Andrew Abbott, the CEO of New Jersey-headquartered Atlantic Container Line, warned in his submission to the trade body that if the proposed action is implemented as is, ACL, owned by the Grimaldi Group, would be forced to terminate its US service, close its American offices, lay off its American staff and redeploy its ships to non-US trades.
“US export container rates to Europe for a carrier with a Chinese-built fleet – now averaging $500 per feu – would climb to around $2,500 per feu overnight – a 500% increase – simply to cover the new service fee.,” Abbott warned, while US import rates from Europe would need to jump 80% to cover the new service fee.
“As the chaotic period of redeployment of non-Chinese-built ships to US trades and Chinese-built ships to non-US trades takes place, and as carriers like ACL leave the trade entirely, both the supply and demand balance and operating costs of most carriers would be completely upended. This would cause a freight rate explosion that would dwarf the Covid-era rate increases and devastate the supply chains of American companies,” Abbott wrote, arguing that none of this “turmoil” inflicted on American exporters and importers would help the American shipbuilding industry.

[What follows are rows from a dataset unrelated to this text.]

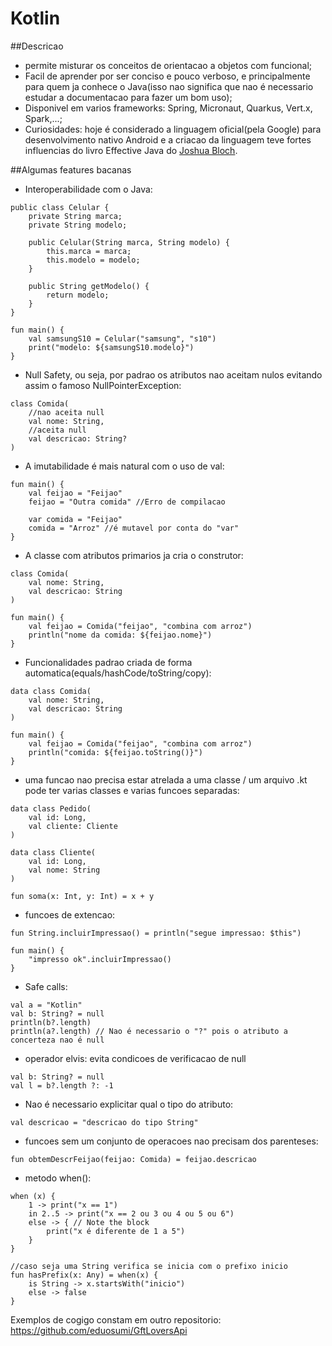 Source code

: # Kotlin

##Descricao
- permite misturar os conceitos de orientacao a objetos com funcional;
- Facil de aprender por ser conciso e pouco verboso, e principalmente para quem ja conhece o Java(isso nao significa que nao é necessario estudar a documentacao para fazer um bom uso);
- Disponivel em varios frameworks: Spring, Micronaut, Quarkus, Vert.x, Spark,...;
- Curiosidades: hoje é considerado a linguagem oficial(pela Google) para desenvolvimento nativo Android e a criacao da linguagem teve fortes influencias do livro Effective Java do <a href="https://pt.wikipedia.org/wiki/Joshua_Bloch">Joshua Bloch</a>.

##Algumas features bacanas

- Interoperabilidade com o Java:
```
public class Celular {
    private String marca;
    private String modelo;

    public Celular(String marca, String modelo) {
        this.marca = marca;
        this.modelo = modelo;
    }

    public String getModelo() {
        return modelo;
    }
}

fun main() {
    val samsungS10 = Celular("samsung", "s10")
    print("modelo: ${samsungS10.modelo}")
}
```

- Null Safety, ou seja, por padrao os atributos nao aceitam nulos evitando assim o famoso NullPointerException:
```
class Comida(
    //nao aceita null
    val nome: String,
    //aceita null
    val descricao: String?
)
```
- A imutabilidade é mais natural com o uso de val:
```
fun main() {
    val feijao = "Feijao"
    feijao = "Outra comida" //Erro de compilacao

    var comida = "Feijao"
    comida = "Arroz" //é mutavel por conta do "var"
}
```

- A classe com atributos primarios ja cria o construtor:
```
class Comida(
    val nome: String,
    val descricao: String
)

fun main() {
    val feijao = Comida("feijao", "combina com arroz")
    println("nome da comida: ${feijao.nome}")
}
```

- Funcionalidades padrao criada de forma automatica(equals/hashCode/toString/copy):
```
data class Comida(
    val nome: String,
    val descricao: String
)

fun main() {
    val feijao = Comida("feijao", "combina com arroz")
    println("comida: ${feijao.toString()}")
}
```

- uma funcao nao precisa estar atrelada a uma classe / um arquivo .kt pode ter varias classes e varias funcoes separadas:
```
data class Pedido(
    val id: Long,
    val cliente: Cliente
)

data class Cliente(
    val id: Long,
    val nome: String
)

fun soma(x: Int, y: Int) = x + y
```
- funcoes de extencao:
```
fun String.incluirImpressao() = println("segue impressao: $this")

fun main() {
    "impresso ok".incluirImpressao()
}
```
- Safe calls:
```
val a = "Kotlin"
val b: String? = null
println(b?.length)
println(a?.length) // Nao é necessario o "?" pois o atributo a concerteza nao é null
```
- operador elvis: evita condicoes de verificacao de null
```
val b: String? = null
val l = b?.length ?: -1
```
- Nao é necessario explicitar qual o tipo do atributo:
```
val descricao = "descricao do tipo String"
```
- funcoes sem um conjunto de operacoes nao precisam dos parenteses:
```
fun obtemDescrFeijao(feijao: Comida) = feijao.descricao
```
- metodo when():
```
when (x) {
    1 -> print("x == 1")
    in 2..5 -> print("x == 2 ou 3 ou 4 ou 5 ou 6")
    else -> { // Note the block
        print("x é diferente de 1 a 5")
    }
}

//caso seja uma String verifica se inicia com o prefixo inicio
fun hasPrefix(x: Any) = when(x) {
    is String -> x.startsWith("inicio")
    else -> false
}
```

Exemplos de cogigo constam em outro repositorio:
https://github.com/eduosumi/GftLoversApi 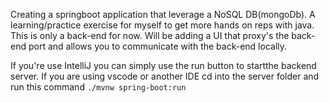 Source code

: Creating a springboot application that leverage a NoSQL DB(mongoDb). A learning/practice exercise for myself to get more hands on reps with java. 
This is only a back-end for now. Will be adding a UI that proxy's the back-end port and allows you to communicate with the back-end locally.


If you're use IntelliJ you can simply use the run button to startthe backend server. If you are using vscode or another IDE cd into the server folder and run this command ```./mvnw spring-boot:run```
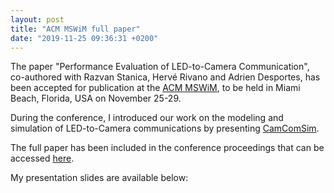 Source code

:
 ```yaml
---
layout: post
title: "ACM MSWiM full paper"
date: "2019-11-25 09:36:31 +0200"
---
```


The paper "Performance Evaluation of LED-to-Camera Communication", co-authored with Razvan Stanica, Hervé Rivano and Adrien Desportes, has been accepted for publication at the [ACM MSWiM](http://mswimconf.com/2019/), to be held in Miami Beach, Florida, USA on November 25-29.

During the conference, I introduced our work on the modeling and simulation of LED-to-Camera communications by presenting [CamComSim](https://github.com/vlc-citi-lab/camcomsim).

The full paper has been included in the conference proceedings that can be accessed [ here](https://dl.acm.org/citation.cfm?id=3355922).

My presentation slides are available below:

<script async class="speakerdeck-embed" data-id="b62f0dee83154609935b0af99764d188" data-ratio="1.33333333333333" src="//speakerdeck.com/assets/embed.js"></script>
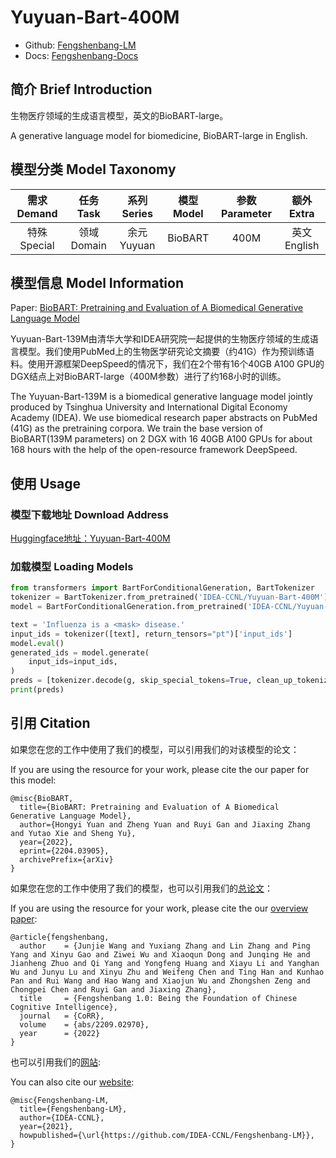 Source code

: # Yuyuan-Bart-400M

- Github: [Fengshenbang-LM](https://github.com/IDEA-CCNL/Fengshenbang-LM)
- Docs: [Fengshenbang-Docs](https://fengshenbang-doc.readthedocs.io/)


## 简介 Brief Introduction

生物医疗领域的生成语言模型，英文的BioBART-large。

A generative language model for biomedicine, BioBART-large in English.

## 模型分类 Model Taxonomy

|  需求 Demand  | 任务 Task       | 系列 Series      | 模型 Model    | 参数 Parameter | 额外 Extra |
|  :----:  | :----:  | :----:  | :----:  | :----:  | :----:  |
| 特殊 Special | 领域 Domain | 余元 Yuyuan | BioBART |      400M      |     英文 English     |

## 模型信息 Model Information

Paper: [BioBART: Pretraining and Evaluation of A Biomedical Generative Language Model](https://arxiv.org/pdf/2204.03905.pdf)

Yuyuan-Bart-139M由清华大学和IDEA研究院一起提供的生物医疗领域的生成语言模型。我们使用PubMed上的生物医学研究论文摘要（约41G）作为预训练语料。使用开源框架DeepSpeed的情况下，我们在2个带有16个40GB A100 GPU的DGX结点上对BioBART-large（400M参数）进行了约168小时的训练。

The Yuyuan-Bart-139M is a biomedical generative language model jointly produced by Tsinghua University and International Digital Economy Academy (IDEA). We use biomedical research paper abstracts on PubMed (41G) as the pretraining corpora. We train the base version of BioBART(139M parameters) on 2 DGX with 16 40GB A100 GPUs for about 168 hours with the help of the open-resource framework DeepSpeed.

## 使用 Usage

### 模型下载地址 Download Address

[Huggingface地址：Yuyuan-Bart-400M](https://huggingface.co/IDEA-CCNL/Yuyuan-Bart-400M)

### 加载模型 Loading Models

```python
from transformers import BartForConditionalGeneration, BartTokenizer
tokenizer = BartTokenizer.from_pretrained('IDEA-CCNL/Yuyuan-Bart-400M')
model = BartForConditionalGeneration.from_pretrained('IDEA-CCNL/Yuyuan-Bart-400M')

text = 'Influenza is a <mask> disease.'
input_ids = tokenizer([text], return_tensors="pt")['input_ids']
model.eval()
generated_ids = model.generate(
    input_ids=input_ids,
)
preds = [tokenizer.decode(g, skip_special_tokens=True, clean_up_tokenization_spaces=True) for g in generated_ids]
print(preds)
```

## 引用 Citation

如果您在您的工作中使用了我们的模型，可以引用我们的对该模型的论文：

If you are using the resource for your work, please cite the our paper for this model:

```
@misc{BioBART,
  title={BioBART: Pretraining and Evaluation of A Biomedical Generative Language Model},
  author={Hongyi Yuan and Zheng Yuan and Ruyi Gan and Jiaxing Zhang and Yutao Xie and Sheng Yu},
  year={2022},
  eprint={2204.03905},
  archivePrefix={arXiv}
}
```

如果您在您的工作中使用了我们的模型，也可以引用我们的[总论文](https://arxiv.org/abs/2209.02970)：

If you are using the resource for your work, please cite the our [overview paper](https://arxiv.org/abs/2209.02970):

```text
@article{fengshenbang,
  author    = {Junjie Wang and Yuxiang Zhang and Lin Zhang and Ping Yang and Xinyu Gao and Ziwei Wu and Xiaoqun Dong and Junqing He and Jianheng Zhuo and Qi Yang and Yongfeng Huang and Xiayu Li and Yanghan Wu and Junyu Lu and Xinyu Zhu and Weifeng Chen and Ting Han and Kunhao Pan and Rui Wang and Hao Wang and Xiaojun Wu and Zhongshen Zeng and Chongpei Chen and Ruyi Gan and Jiaxing Zhang},
  title     = {Fengshenbang 1.0: Being the Foundation of Chinese Cognitive Intelligence},
  journal   = {CoRR},
  volume    = {abs/2209.02970},
  year      = {2022}
}
```

也可以引用我们的[网站](https://github.com/IDEA-CCNL/Fengshenbang-LM/):

You can also cite our [website](https://github.com/IDEA-CCNL/Fengshenbang-LM/):

```text
@misc{Fengshenbang-LM,
  title={Fengshenbang-LM},
  author={IDEA-CCNL},
  year={2021},
  howpublished={\url{https://github.com/IDEA-CCNL/Fengshenbang-LM}},
}
```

It would only re-shuffle the cards, with Korea, Japan and Taiwan grabbing the new vessel orders instead of China,” Abbott wrote.
Captain Scott Bravener, the CEO of McKeil Marine, an American-owned Canadian ship operator, in his submission, warned the US and other nations currently lack the requisite shipbuilding infrastructure to replace all Chinese-built vessels serving the Great Lakes-St. Lawrence region.
Cary Davis, president and CEO of the American Association of Port Authorities, urged the USTR to reconsider its approach to countering Chinese dominance in the global shipbuilding industry by narrowing the scope of the proposed fees or reversing course until a more comprehensive strategy can be developed.